In the records below, find the line containing "반응형 웹이 기기마다" and restate it and all lines after it exactly, through the last line.

Entries taken from a collection -
----------------------------------------
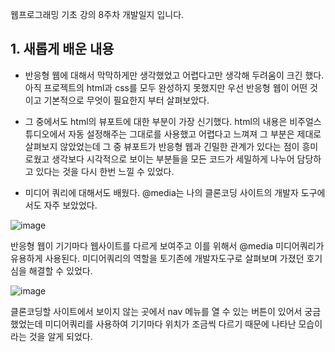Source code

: 웹프로그래밍 기초 강의 8주차 개발일지 입니다.


       
## 1. 새롭게 배운 내용

- 반응형 웹에 대해서 막막하게만 생각했었고 어렵다고만 생각해 두려움이 크긴 했다. 아직 프로젝트의 html과 css를 모두 완성하지 못했지만 우선 반응형 웹이 어떤 것이고 기본적으로 무엇이 필요한지 부터 살펴보았다. 
- 그 중에서도 html의 뷰포트에 대한 부분이 가장 신기했다. html의 내용은 비주얼스튜디오에서 자동 설정해주는 그대로를 사용했고 어렵다고 느껴져 그 부분은 제대로 살펴보지 않았었는데 그 중 뷰포트가 반응형 웹과 긴밀한 관계가 있다는 점이 흥미로웠고 생각보다 시각적으로 보이는 부분들을 모든 코드가 세밀하게 나누어 담당하고 있다는 것을 다시 한번 느낄 수 있었다. 

- 미디어 쿼리에 대해서도 배웠다. @media는 나의 클론코딩 사이트의 개발자 도구에서도 자주 보았었다. 

![image](https://user-images.githubusercontent.com/65717358/117174166-673db200-ae08-11eb-8114-24e3a80dff2a.png)

반응형 웹이 기기마다 웹사이트를 다르게 보여주고 이를 위해서 @media 미디어쿼리가 유용하게 사용된다. 미디어쿼리의 역할을 토기존에 개발자도구로 살펴보며 가졌던 호기심을 해결할 수 있었다. 

![image](https://user-images.githubusercontent.com/65717358/117178221-c7ceee00-ae0c-11eb-8937-6ebc215b949a.png)

클론코딩할 사이트에서 보이지 않는 곳에서 nav 메뉴를 열 수 있는 버튼이 있어서 궁금했었는데 미디어쿼리를 사용하여 기기마다 위치가 조금씩 다르기 때문에 나타난 모습이라는 것을 알게 되었다.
----------------------------------------
Task output -
반응형 웹이 기기마다 웹사이트를 다르게 보여주고 이를 위해서 @media 미디어쿼리가 유용하게 사용된다. 미디어쿼리의 역할을 토기존에 개발자도구로 살펴보며 가졌던 호기심을 해결할 수 있었다. 

![image](https://user-images.githubusercontent.com/65717358/117178221-c7ceee00-ae0c-11eb-8937-6ebc215b949a.png)

클론코딩할 사이트에서 보이지 않는 곳에서 nav 메뉴를 열 수 있는 버튼이 있어서 궁금했었는데 미디어쿼리를 사용하여 기기마다 위치가 조금씩 다르기 때문에 나타난 모습이라는 것을 알게 되었다.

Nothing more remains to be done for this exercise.